Monday, February 7, 2011

Silky Dark Chocolate Truffles

I've been baking like it's going out of style lately.

There's a lot of chocolate-melting happening.

Can you tell?

This is my kitchen right now.

I go through a lot of butter, chocolate and sugar. I'm talking lbs of each per week. The sad part is that about 75% of that butter, chocolate and sugar ends up in my belly. Did I say "sad"? I meant scary. Man...

See the scale? I really think you should go out and get one. It's really useful for getting perfect results everytime. I'm a that means I'm a little crazy. But it also means that I weigh everything, kinda like this: 1/2 cup butter is 113 g, 1 cup sugar is 180 g, 1 cup flour is 160 g, 1/3 cup butter is 75 g and so on....

I love it.

Wanna know what I don't love? Doing the dishes.

Dishwashers are useless to a home baker. I mean the machine kinds...the manual labour kind is totally welcome! PS - I need new oven mits.

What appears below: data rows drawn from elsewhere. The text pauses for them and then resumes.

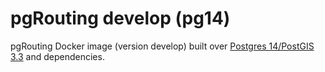 # pgRouting develop (pg14)

pgRouting Docker image (version develop) built over [Postgres 14/PostGIS 3.3](https://hub.docker.com/r/postgis/postgis) and dependencies.
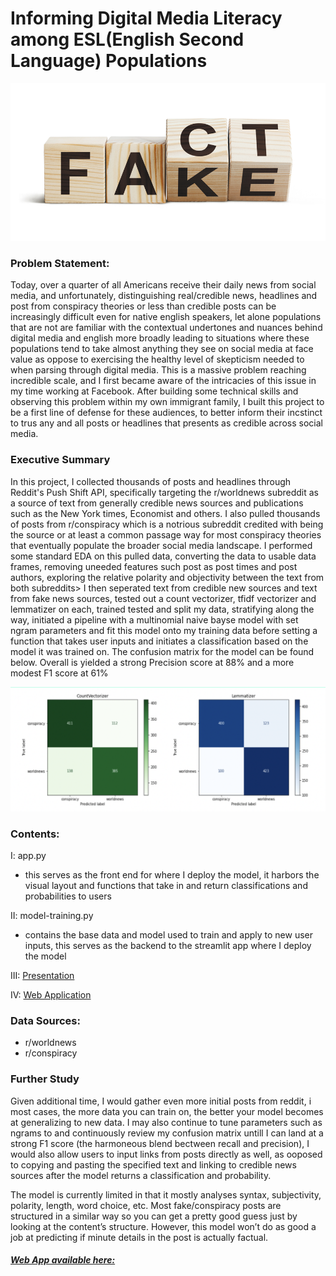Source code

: # Informing Digital Media Literacy among ESL(English Second Language) Populations 

![text](https://github.com/akamdem/digital-literacy-project/blob/main/misinformation.png)

### Problem Statement:
Today, over a quarter of all Americans receive their daily news from social media, and unfortunately, distinguishing real/credible news, headlines and post from conspiracy theories or less than credible posts can be increasingly difficult even for native english speakers, let alone populations that are not are familiar with the contextual undertones and nuances behind digital media and english more broadly leading to situations where these populations tend to take almost anything they see on social media at face value as oppose to exercising the healthy level of skepticism needed to when parsing through digital media. This is a massive problem reaching incredible scale, and I first became aware of the intricacies of this issue in my time working at Facebook. After building some technical skills and observing this problem within my own immigrant family, I built this project to be a first line of defense for these audiences, to better inform their incstinct to trus any and all posts or headlines that presents as credible across social media.

### Executive Summary
In this project, I collected thousands of posts and headlines through Reddit's Push Shift API, specifically targeting the r/worldnews subreddit as a source of text from generally credible news sources and publications such as the New York times, Economist and others. I also pulled thousands of posts from r/conspiracy which is a notrious subreddit credited with being the source or at least a common passage way for most conspiracy theories that eventually populate the broader social media landscape. I performed some standard EDA on this pulled data, converting the data to usable data frames, removing uneeded features such post as post times and post authors, exploring the relative polarity and objectivity between the text from both subreddits> I then seperated text from credible new sources and text from fake news sources, tested out a count vectorizer, tfidf vectorizer and lemmatizer on each, trained tested and split my data, stratifying along the way, initiated a pipeline with a multinomial naive bayse model with set ngram parameters and fit this model onto my training data before setting a function that takes user inputs and initiates a classification based on the model it was trained on. The confusion matrix for the model can be found below. Overall is yielded a strong Precision score at 88% and a more modest F1 score at 61% 

![text](https://github.com/akamdem/digital-literacy-project/blob/main/ConfusionMatrix.png)

### Contents:
I: app.py 
- this serves as the front end for where I deploy the model, it harbors the visual layout and functions that take in and return classifications and probabilities to users

II: model-training.py 
- contains the base data and model used to train and apply to new user inputs, this serves as the backend to the streamlit app where I deploy the model

III: [Presentation](https://docs.google.com/presentation/d/1ies7K6b3VlwlCfaWNGyr70nYlU0IDkbJOGiLuh-3haM/edit?usp=sharing)

IV: [Web Application](https://share.streamlit.io/akamdem/misinfo/main/app.py)


### Data Sources:
- r/worldnews
- r/conspiracy


### Further Study
Given additional time, I would gather even more initial posts from reddit, i most cases, the more data you can train on, the better your model becomes at generalizing to new data. I may also continue to tune parameters such as ngrams to and continuously review my confusion matrix untill I can land at a strong F1 score (the harmoneous blend bectween recall and precision), I would also allow users to input links from posts directly as well, as ooposed to copying and pasting the specified text and linking to credible news sources after the model returns a classification and probability. 

The model is currently limited in that it mostly analyses syntax, subjectivity, polarity, length, word choice, etc. Most fake/conspiracy posts are structured in a similar way so you can get a pretty good guess just by looking at the content’s structure. However, this model won’t do as good a job at predicting if minute details in the post is actually factual.

##### [Web App available here:](https://share.streamlit.io/akamdem/misinfo/main/app.py)

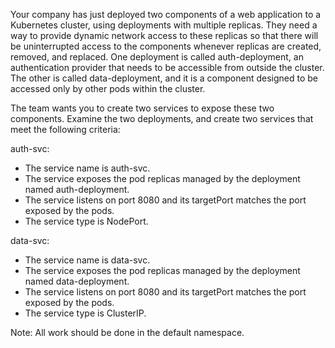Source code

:Your company has just deployed two components of a web application to a Kubernetes cluster, using deployments with multiple replicas. They need a way to provide dynamic network access to these replicas so that there will be uninterrupted access to the components whenever replicas are created, removed, and replaced. One deployment is called auth-deployment, an authentication provider that needs to be accessible from outside the cluster. The other is called data-deployment, and it is a component designed to be accessed only by other pods within the cluster.

The team wants you to create two services to expose these two components. Examine the two deployments, and create two services that meet the following criteria:

auth-svc:
- The service name is auth-svc.
- The service exposes the pod replicas managed by the deployment named auth-deployment.
- The service listens on port 8080 and its targetPort matches the port exposed by the pods.
- The service type is NodePort.


data-svc:
- The service name is data-svc.
- The service exposes the pod replicas managed by the deployment named data-deployment.
- The service listens on port 8080 and its targetPort matches the port exposed by the pods.
- The service type is ClusterIP.


Note: All work should be done in the default namespace.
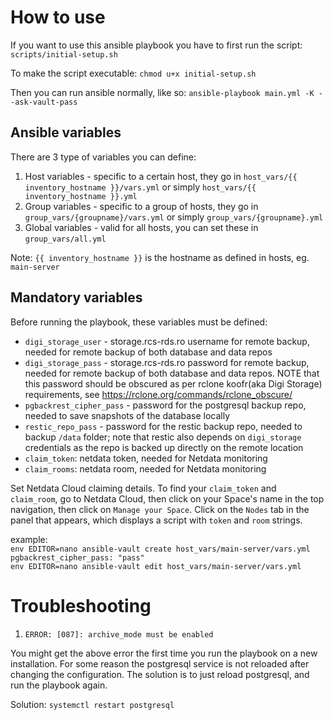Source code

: # How to use

If you want to use this ansible playbook you have to first run the script: `scripts/initial-setup.sh`

To make the script executable:
`chmod u+x initial-setup.sh`

Then you can run ansible normally, like so:
`ansible-playbook main.yml -K --ask-vault-pass`

## Ansible variables

There are 3 type of variables you can define:

1. Host variables - specific to a certain host, they go in 
`host_vars/{{ inventory_hostname }}/vars.yml` or simply `host_vars/{{ inventory_hostname }}.yml`
2. Group variables - specific to a group of hosts, they go in 
`group_vars/{groupname}/vars.yml` or simply `group_vars/{groupname}.yml`
3. Global variables - valid for all hosts, you can set these in `group_vars/all.yml`

Note: `{{ inventory_hostname }}` is the hostname as defined in hosts, eg. `main-server`

## Mandatory variables

Before running the playbook, these variables must be defined:

- `digi_storage_user` - storage.rcs-rds.ro username for remote backup, needed for remote backup of both database and data repos
- `digi_storage_pass` - storage.rcs-rds.ro password for remote backup, needed for remote backup of both database and data repos.
NOTE that this password should be obscured as per rclone koofr(aka Digi Storage) requirements, see https://rclone.org/commands/rclone_obscure/
- `pgbackrest_cipher_pass` - password for the postgresql backup repo, needed to save snapshots of the database locally
- `restic_repo_pass` - password for the restic backup repo, needed to backup `/data` folder; note that 
restic also depends on `digi_storage` credentials as the repo is backed up directly on the remote location
- `claim_token`: netdata token, needed for Netdata monitoring
- `claim_rooms`: netdata room, needed for Netdata monitoring

Set Netdata Cloud claiming details. To find your `claim_token` and
`claim_room`, go to Netdata Cloud, then click on your Space's name in the top
navigation, then click on `Manage your Space`. Click on the `Nodes` tab in the
panel that appears, which displays a script with `token` and `room` strings.

example: <br>
`env EDITOR=nano ansible-vault create host_vars/main-server/vars.yml` <br>
`pgbackrest_cipher_pass: "pass"` <br>
`env EDITOR=nano ansible-vault edit host_vars/main-server/vars.yml` <br>

# Troubleshooting

1. `ERROR: [087]: archive_mode must be enabled`

You might get the above error the first time you run the playbook on a new installation. For some reason the postgresql service is not reloaded after changing the configuration. The solution is to just reload postgresql, and run the playbook again.

Solution: `systemctl restart postgresql`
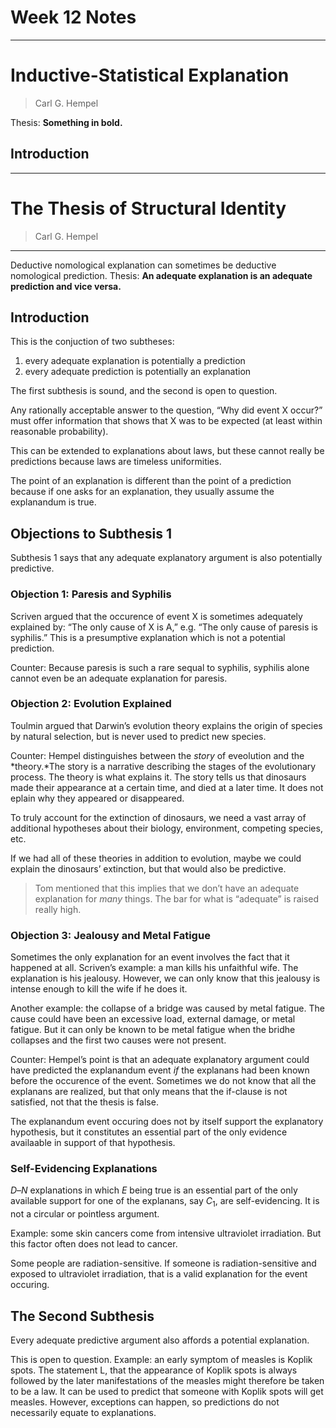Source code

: # Week 12 Notes

---

# Inductive-Statistical Explanation

> Carl G. Hempel

Thesis: **Something in bold.**

## Introduction

---

# The Thesis of Structural Identity

> Carl G. Hempel

---

Deductive nomological explanation can sometimes be deductive nomological prediction. Thesis: **An adequate explanation is an adequate prediction and vice versa.**

## Introduction

This is the conjuction of two subtheses:

1. every adequate explanation is potentially a prediction
2. every adequate prediction is potentially an explanation

The first subthesis is sound, and the second is open to question.

Any rationally acceptable answer to the question, “Why did event X occur?” must offer information that shows that X was to be expected (at least within reasonable probability).

This can be extended to explanations about laws, but these cannot really be predictions because laws are timeless uniformities.

The point of an explanation is different than the point of a prediction because if one asks for an explanation, they usually assume the explanandum is true.

## Objections to Subthesis 1

Subthesis 1 says that any adequate explanatory argument is also potentially predictive.

### Objection 1: Paresis and Syphilis

Scriven argued that the occurence of event X is sometimes adequately explained by: “The only cause of X is A,” e.g. “The only cause of paresis is syphilis.” This is a presumptive explanation which is not a potential prediction.

Counter: Because paresis is such a rare sequal to syphilis, syphilis alone cannot even be an adequate explanation for paresis.

### Objection 2: Evolution Explained

Toulmin argued that Darwin’s evolution theory explains the origin of species by natural selection, but is never used to predict new species.

Counter: Hempel distinguishes between the *story* of eveolution and the *theory.*The story is a narrative describing the stages of the evolutionary process. The theory is what explains it. The story tells us that dinosaurs made their appearance at a certain time, and died at a later time. It does not eplain why they appeared or disappeared.

To truly account for the extinction of dinosaurs, we need a vast array of additional hypotheses about their biology, environment, competing species, etc.

If we had all of these theories in addition to evolution, maybe we could explain the dinosaurs’ extinction, but that would also be predictive.

> Tom mentioned that this implies that we don’t have an adequate explanation for *many* things. The bar for what is “adequate” is raised really high.

### Objection 3: Jealousy and Metal Fatigue

Sometimes the only explanation for an event involves the fact that it happened at all. Scriven’s example: a man kills his unfaithful wife. The explanation is his jealousy. However, we can only know that this jealousy is intense enough to kill the wife if he does it.

Another example: the collapse of a bridge was caused by metal fatigue. The cause could have been an excessive load, external damage, or metal fatigue. But it can only be known to be metal fatigue when the bridhe collapses and the first two causes were not present.

Counter: Hempel’s point is that an adequate explanatory argument could have predicted the explanandum event *if* the explanans had been known before the occurence of the event. Sometimes we do not know that all the explanans are realized, but that only means that the if-clause is not satisfied, not that the thesis is false.

The explanandum event occuring does not by itself support the explanatory hypothesis, but it constitutes an essential part of the only evidence availaable in support of that hypothesis.

### Self-Evidencing Explanations

$D–N$ explanations in which $E$ being true is an essential part of the only available support for one of the explanans, say $C_1$, are self-evidencing. It is not a circular or pointless argument.

Example: some skin cancers come from intensive ultraviolet irradiation. But this factor often does not lead to cancer.

Some people are radiation-sensitive. If someone is radiation-sensitive and exposed to ultraviolet irradiation, that is a valid explanation for the event occuring.

## The Second Subthesis

Every adequate predictive argument also affords a potential explanation.

This is open to question. Example: an early symptom of measles is Koplik spots. The statement L, that the appearance of Koplik spots is always followed by the later manifestations of the measles might therefore be taken to be a law. It can be used to predict that someone with Koplik spots will get measles. However, exceptions can happen, so predictions do not necessarily equate to explanations.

Putting my springform pans, french tart pans, baking trays, muffin pans and measuring cups in the dish washer is not an option for me. They're too precious.

I guess I'm saying that my hands and lower back are not as important to me as my baking tools are. Ouch.

Guess what though! Underneath all this I actually managed to make these luscious  
Dark Chocolate Truffles and I dressed them up for your Valentine.

They're the most incredibly delicious things you could ever make with only 3 ingredients.

I'm not kidding. Only 3 ingredients.

I bet you have some bittersweet chocolate in your pantry. If not now, then perhaps after Valentines' Day you will. My mom always gave me chocolate on V-Day. My mom's a sweetheart.

Bittersweet chocolate has a minimum of 70% cocoa solids...and cocoa solids refers to the ground up and defatted cocoa nibs that grow from the cocoa tree (Theobroma cacao).

You might have some 35% whipping cream in your fridge. No? If you don't then I bet you're low on milk anyway. So, when you run out to the store to get milk, grab some cream while you're at it. Please, thanks!

And if you have chocolate, then you probably have some cocoa powder too. So, good. We're all set.

All you need to make truffles is ganache. What the heck is ganache? It sounds like some sort of monster.

Wellllllllll......ganache is an emulsion of cream and chocolate. There's actually quite a bit of science that goes into it. The cream lowers the melting point of the chocolate so that it is lusciously silky and smooth at room temperature - it's probably the most remarkable texture on the planet. If you've ever had ganache turn gritty, grainy or separate on you, then you can learn why here.

These truffles start with equal parts of chocolate and cream. Here's a recipe to get you on your way to chocolate paradise:

Silky Dark Chocolate Truffles
6 oz bittersweet chocolate, very finely chopped
6 oz (3/4 cup) heavy 35% whipping cream
1/2 cup cocoa powder

Place chopped chocolate in a medium bowl. 

Bring cream to a boil in a small saucepot over medium-low heat and pour immediately over chopped chocolate. Let stand 5 minutes. Stir gently with a rubber spatula, starting in the center and working your way out to the edges until completely melted, smooth and glossy. 

Pour mixture into a shallow glass baking dish and let it stand at room temperature about 30 minutes. Refrigerate until firm and use a melon baller to scoop teaspoons of ganache into balls. Roll balls in cocoa powder to coat and keep refrigerated until ready to serve.

These truffles are super soft at room temperature, so they're best served cold or cool! Good luck eating just one.